Defense Secretary Donald Rumsfeld is still feuding with France and Germany long after he dismissed them as “old Europe” and courted smaller countries like Bulgaria in his effort to build a coalition to fight the war in Iraq.
Times have changed. That war is supposedly over, if one can disregard almost daily sniper and grenade attacks. So is the war in Afghanistan, if one can forget that the American-sponsored government controls little more than just the capital, Kabul, with warlords and Taliban remnants struggling over the rest of the country.
The United States still has 9,000 troops in Afghanistan, but they were trained for high-tech combat, not the new vital low-tech tasks of street patrols and nation building. That’s the job for the new 29-nation, 5,200-troop International Security Assistance Force. And who has supplied those peacekeeping soldiers? More than half of them came from Germany, with 2,300, and France, with 500 plus another 50 helping at the U.S. Military Training Center in Kabul. Ten “new Europe” ex-communist countries from Estonia to Albania have supplied only about 170. The Wall Street Journal reported those figures last week and noted that Mr. Rumsfeld, in a recent speech on security cooperation, made no mention of France and Germany but boasted about Romania’s minor contribution.
The Journal told of a visit to Kabul by the chairman of the Senate Armed Services Committee, John Warner. When he stopped in at an American-led training camp for Afghan soldiers, he was greeted by a French officer. The Virginia Republican, a strong supporter of the Bush war policies, asked an aide, “What are they doing here? They muckin’ things up again?” A U.S. military official said he told Sen. Warner, “If they weren’t here, we’d be failing.”
Knight Ridder Newspapers reported last week that Mr. Rumsfeld vetoed a U.S. Air Force plan to invite the French air force chief to a prestigious September conference of air force commanders from around the world. French diplomats complained to the State Department and the White House. The same report said that Mr. Rumsfeld had restricted U.S. participation in this month’s Paris Air Show, prohibiting attendance by senior American officers and barring U.S. demonstration flights. It reported that the Defense Department had also disinvited France from a major U.S. air exercise next year.

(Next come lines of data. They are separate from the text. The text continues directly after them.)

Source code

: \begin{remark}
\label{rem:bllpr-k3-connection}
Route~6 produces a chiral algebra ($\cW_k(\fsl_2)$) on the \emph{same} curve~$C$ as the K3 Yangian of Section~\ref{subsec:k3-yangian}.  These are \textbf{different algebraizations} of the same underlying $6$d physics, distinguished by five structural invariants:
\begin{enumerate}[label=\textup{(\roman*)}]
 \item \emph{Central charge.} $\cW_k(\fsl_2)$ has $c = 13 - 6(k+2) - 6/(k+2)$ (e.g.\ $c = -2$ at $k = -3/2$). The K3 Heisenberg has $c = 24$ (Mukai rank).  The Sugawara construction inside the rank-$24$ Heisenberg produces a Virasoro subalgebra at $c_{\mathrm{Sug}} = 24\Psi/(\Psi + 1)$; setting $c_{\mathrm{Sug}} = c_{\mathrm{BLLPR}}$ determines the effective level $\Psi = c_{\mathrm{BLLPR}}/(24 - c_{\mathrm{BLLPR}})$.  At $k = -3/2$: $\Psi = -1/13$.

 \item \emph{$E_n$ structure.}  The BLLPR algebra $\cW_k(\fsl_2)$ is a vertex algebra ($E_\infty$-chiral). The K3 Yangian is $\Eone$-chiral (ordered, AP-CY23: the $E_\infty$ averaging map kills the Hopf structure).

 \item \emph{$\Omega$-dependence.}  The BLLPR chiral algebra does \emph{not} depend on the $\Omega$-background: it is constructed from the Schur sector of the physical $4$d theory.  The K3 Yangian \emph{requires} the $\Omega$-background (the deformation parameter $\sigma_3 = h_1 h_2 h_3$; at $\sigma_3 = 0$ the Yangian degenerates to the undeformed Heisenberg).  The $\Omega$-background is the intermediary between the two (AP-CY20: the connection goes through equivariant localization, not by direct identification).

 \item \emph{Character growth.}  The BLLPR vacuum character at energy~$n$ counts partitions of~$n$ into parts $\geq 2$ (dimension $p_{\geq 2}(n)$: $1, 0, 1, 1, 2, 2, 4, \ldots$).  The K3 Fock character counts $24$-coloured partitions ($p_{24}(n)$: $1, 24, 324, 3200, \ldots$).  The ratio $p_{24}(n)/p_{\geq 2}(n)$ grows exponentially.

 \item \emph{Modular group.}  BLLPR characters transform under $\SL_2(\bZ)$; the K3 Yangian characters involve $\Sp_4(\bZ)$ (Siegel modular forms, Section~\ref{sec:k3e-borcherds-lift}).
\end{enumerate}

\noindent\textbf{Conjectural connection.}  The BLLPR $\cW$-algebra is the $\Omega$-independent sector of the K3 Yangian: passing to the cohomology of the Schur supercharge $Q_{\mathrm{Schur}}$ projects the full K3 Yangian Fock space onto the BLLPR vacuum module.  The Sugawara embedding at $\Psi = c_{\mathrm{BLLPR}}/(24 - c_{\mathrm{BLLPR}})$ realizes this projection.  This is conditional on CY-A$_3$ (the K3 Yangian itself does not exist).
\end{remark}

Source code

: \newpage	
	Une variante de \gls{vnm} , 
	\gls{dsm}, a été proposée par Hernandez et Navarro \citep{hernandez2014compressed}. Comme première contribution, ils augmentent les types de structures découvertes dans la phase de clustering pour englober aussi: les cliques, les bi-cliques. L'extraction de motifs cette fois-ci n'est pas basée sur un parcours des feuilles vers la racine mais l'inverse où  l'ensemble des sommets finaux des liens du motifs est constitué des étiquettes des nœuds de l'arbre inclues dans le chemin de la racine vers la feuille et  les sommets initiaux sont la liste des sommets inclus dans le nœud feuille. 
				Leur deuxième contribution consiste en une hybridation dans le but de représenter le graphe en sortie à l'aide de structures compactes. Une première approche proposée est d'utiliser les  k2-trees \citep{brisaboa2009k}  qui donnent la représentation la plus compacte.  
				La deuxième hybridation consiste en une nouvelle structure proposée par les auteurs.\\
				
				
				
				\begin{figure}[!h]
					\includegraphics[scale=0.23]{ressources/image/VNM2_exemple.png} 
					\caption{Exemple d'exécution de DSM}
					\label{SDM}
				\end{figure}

The Knight Ridder report quoted senior administration officials, who wouldn’t let their names be used, as telling of a March 28 meeting in which President Bush rejected punitive actions Mr. Rumsfeld had proposed in an 11-page memo, finding them too harsh. They included recalling all U.S. military liaison officers from France and sending home 60 French military liaison officers, canceling any U.S.-French exercises, ending U.S. Navy port calls in France and French navy port calls in the United States, and suspending a number of cooperative projects and intelligence-sharing programs.
Understandably, Mr. Rumsfeld was stung by French and German outspoken opposition to the U.S.-led war in Iraq. He may be doubly stung by worldwide perception that they were right, and their early observations that rebuilding Afghanistan and Iraq would be tough jobs lasting many years cannot sit well either.
But it is beyond time for the defense secretary to realize that France and Germany are mainstays in this arduous postwar effort. We need them just as they need us.